Raspberry Pi as an NMEA Multiplexer

So I got an AIS 'transponder'. They call them transponders - it says it on the box. But it isn't actually a transponder. A transponder transmits in response to a probe. AIS 'transponders' are beacons. They transmit even if nothing is probing them.

Anyway, I want the AIS targets displayed on the chart plotter and the chart plotter only has one NMEA input which is already used for depth so I need a multiplexer.

I'm using a Pi3 with USB/Serial adaptors. The plan was to use all of the four USB sockets with one adaptor going to the AIS transponder, one to the chart plotter, one to the DSC VHF radio and one to the depth device.

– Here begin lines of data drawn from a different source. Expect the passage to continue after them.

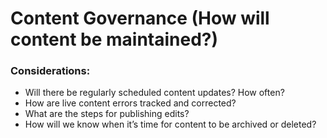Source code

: # Content Governance (How will content be maintained?)

### Considerations:
-	Will there be regularly scheduled content updates? How often?
-	How are live content errors tracked and corrected?
-	What are the steps for publishing edits?
- How will we know when it’s time for content to be archived or deleted?
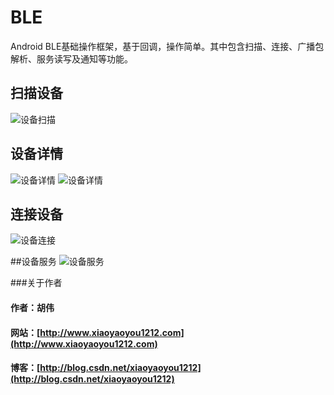 # BLE
Android BLE基础操作框架，基于回调，操作简单。其中包含扫描、连接、广播包解析、服务读写及通知等功能。

## 扫描设备
 ![设备扫描](http://img.blog.csdn.net/20160828100329779)

## 设备详情
 ![设备详情](http://img.blog.csdn.net/20160828100259718)
 ![设备详情](http://img.blog.csdn.net/20160828100315766)

## 连接设备
 ![设备连接](http://img.blog.csdn.net/20160828100240247)

##设备服务
 ![设备服务](http://img.blog.csdn.net/20160828100343826)

###关于作者
#### 作者：胡伟
#### 网站：[http://www.xiaoyaoyou1212.com](http://www.xiaoyaoyou1212.com)
#### 博客：[http://blog.csdn.net/xiaoyaoyou1212](http://blog.csdn.net/xiaoyaoyou1212)
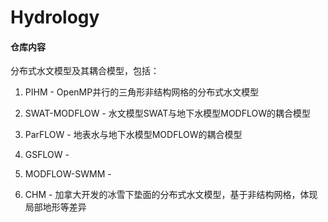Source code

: # Hydrology

#### 仓库内容
   
   分布式水文模型及其耦合模型，包括：
   
   1. PIHM - OpenMP并行的三角形非结构网格的分布式水文模型
   2. SWAT-MODFLOW - 水文模型SWAT与地下水模型MODFLOW的耦合模型
   3. ParFLOW - 地表水与地下水模型MODFLOW的耦合模型
   4. GSFLOW -
   5. MODFLOW-SWMM -
   
   6. CHM - 加拿大开发的冰雪下垫面的分布式水文模型，基于非结构网格，体现局部地形等差异
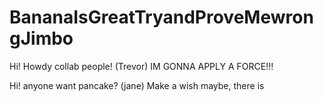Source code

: # BananaIsGreatTryandProveMewrongJimbo
Hi!
Howdy collab people! (Trevor)
IM GONNA APPLY A FORCE!!!

Hi! anyone want pancake? (jane)
Make a wish 
maybe, there is 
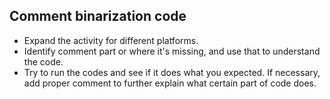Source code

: ## Comment binarization code
  - Expand the activity for different platforms.
  - Identify comment part or where it's missing, and use that to understand the code.
  - Try to run the codes and see if it does what you expected. If necessary, add proper comment to further explain what certain part of code does.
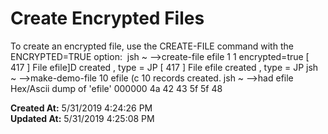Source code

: # Create Encrypted Files

To create an encrypted file, use the CREATE-FILE command with the ENCRYPTED=TRUE option:  jsh ~ --&gt;create-file efile 1 1 encrypted=true
[ 417 ] File efile]D created , type = JP
[ 417 ] File efile created , type = JP
jsh ~ --&gt;make-demo-file 10 efile (c 10 records created. jsh ~ --&gt;had efile Hex/Ascii dump of 'efile' 000000 4a 42 43 5f 5f 48   

**Created At:** 5/31/2019 4:24:26 PM  
**Updated At:** 5/31/2019 4:25:08 PM  

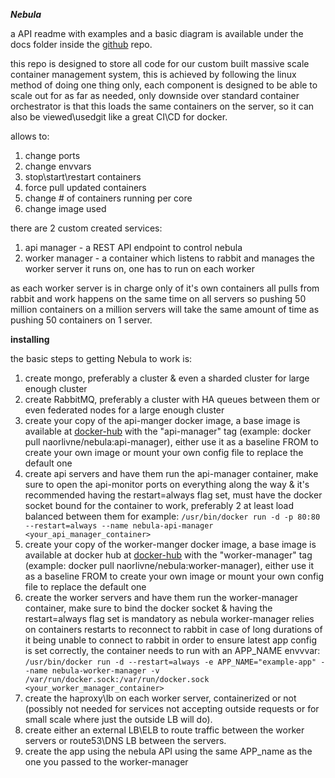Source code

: ***Nebula***

a API readme with examples and a basic diagram is available under the docs folder inside the [github](https://github.com/naorlivne/nebula) repo.

this repo is designed to store all code for our custom built massive scale container management system, this is achieved by following the linux method of doing one thing only, each component is designed to be able to scale out for as far as needed, only downside over standard container orchestrator is that this loads the same containers on the server, so it can also be viewed\usedgit  like a great CI\CD for docker.

allows to:
1. change ports
2. change envvars
3. stop\start\restart containers
4. force pull updated containers
5. change # of containers running per core
6. change image used

there are 2 custom created services:
1. api manager - a REST API endpoint to control nebula
2. worker manager - a container which listens to rabbit and manages the worker server it runs on, one has to run on each worker

as each worker server is in charge only of it's own containers all pulls from rabbit and work happens on the same time on all servers so pushing 50 million containers on a million servers will take the same amount of time as pushing 50 containers on 1 server.

**installing**

the basic steps to getting Nebula to work is:
1. create mongo, preferably a cluster & even a sharded cluster for large enough cluster
2. create RabbitMQ, preferably a cluster with HA queues between them or even federated nodes for a large enough cluster
3. create your copy of the api-manger docker image, a base image is available at [docker-hub](https://hub.docker.com/r/naorlivne/nebula/) with the "api-manager" tag (example: docker pull naorlivne/nebula:api-manager), either use it as a baseline FROM to create your own image or mount your own config file to replace the default one
4. create api servers and have them run the api-manager container, make sure to open the api-monitor ports on everything along the way & it's recommended having the restart=always flag set, must have the docker socket bound for the container to work, preferably 2 at least load balanced between them for example:
 `/usr/bin/docker run -d -p 80:80 --restart=always --name nebula-api-manager <your_api_manager_container>`
5. create your copy of the worker-manger docker image, a base image is available at docker hub at [docker-hub](https://hub.docker.com/r/naorlivne/nebula/) with the "worker-manager" tag (example: docker pull naorlivne/nebula:worker-manager), either use it as a baseline FROM to create your own image or mount your own config file to replace the default one
6. create the worker servers and have them run the worker-manager container, make sure to bind the docker socket & having the restart=always flag set is mandatory as nebula worker-manager relies on containers restarts to reconnect to rabbit in case of long durations of it being unable to connect to rabbit in order to ensure latest app config is set correctly, the container needs to run with an APP_NAME envvvar:
 `/usr/bin/docker run -d --restart=always -e APP_NAME="example-app" --name nebula-worker-manager -v /var/run/docker.sock:/var/run/docker.sock <your_worker_manager_container>`
7. create the haproxy\lb on each worker server, containerized or not (possibly not needed for services not accepting outside requests or for small scale where just the outside LB will do).
8. create either an external LB\ELB to route traffic between the worker servers or route53\DNS LB between the servers.
9. create the app using the nebula API using the same APP_name as the one you passed to the worker-manager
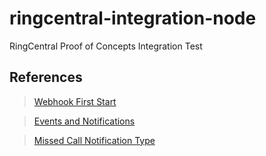 # ringcentral-integration-node

RingCentral Proof of Concepts Integration Test

## References

> [Webhook First Start](https://developers.ringcentral.com/guide/notifications/webhooks/quick-start)

> [Events and Notifications](https://developers.ringcentral.com/api-reference/Subscriptions/listSubscriptions)

> [Missed Call Notification Type](https://developers.ringcentral.com/api-reference/Extension-Telephony-Sessions-Event)
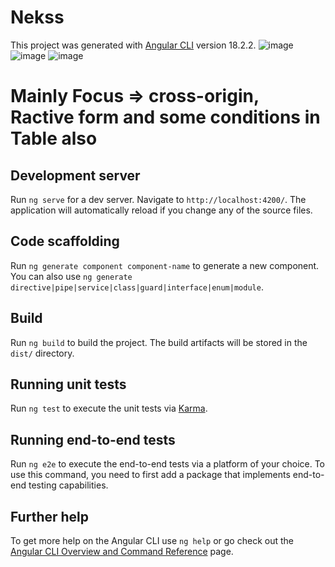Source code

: # Nekss

This project was generated with [Angular CLI](https://github.com/angular/angular-cli) version 18.2.2.
![image](https://github.com/user-attachments/assets/f2c89275-b62a-4f80-a297-98e1218bd515)
![image](https://github.com/user-attachments/assets/7f42a96c-d914-4151-8757-2b5014f9f975)
![image](https://github.com/user-attachments/assets/50b304bb-b8f0-49b2-9dfd-f0f2b5e1f9f5)



# Mainly Focus => cross-origin, Ractive form and some conditions in Table also

## Development server

Run `ng serve` for a dev server. Navigate to `http://localhost:4200/`. The application will automatically reload if you change any of the source files.

## Code scaffolding

Run `ng generate component component-name` to generate a new component. You can also use `ng generate directive|pipe|service|class|guard|interface|enum|module`.

## Build

Run `ng build` to build the project. The build artifacts will be stored in the `dist/` directory.

## Running unit tests

Run `ng test` to execute the unit tests via [Karma](https://karma-runner.github.io).

## Running end-to-end tests

Run `ng e2e` to execute the end-to-end tests via a platform of your choice. To use this command, you need to first add a package that implements end-to-end testing capabilities.

## Further help

To get more help on the Angular CLI use `ng help` or go check out the [Angular CLI Overview and Command Reference](https://angular.dev/tools/cli) page.
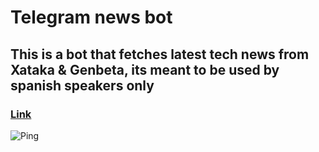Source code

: # Telegram news bot
## This is a bot that fetches latest tech news from Xataka & Genbeta, its meant to be used by spanish speakers only
### [Link](https://News-TelegramBot.nclsbayona.repl.co)
![Ping](https://github.com/nclsbayona/News-TelegramBot/actions/workflows/main.yml/badge.svg)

But one of my USB ports doesn't work. So I'm sharing one device for the depth and the VHF. The input comes from the depth unit and the output goes to the VHF. I don't have anything to get the DSC targets from the radio but that's OK for now.

There are (at least) two choices for software NMEA multiplexors on Linux. The most mature is kplex. The alternative is Signal K. I'm using both but I'm only using kplex in anger.

There are problems.

  1. The wifi is configured as a hotspot. It doesn't always start-up properly. I've put a 10s delay in the init.d script for now and that seems to fix it but its a hack.
  2. I can't work out how to make the USB/Serial ports always end up on the same device names.
There is lots of advice on the internet about USB naming. The answer is to write some UDEV rules to sort it out. This works OK for the single PL2303 device but I haven't come up with anything for the two indistinguishable Cxxxx devices.

I think I need to make kplex auto-baud and auto detect the type of device from the sentences it outputs.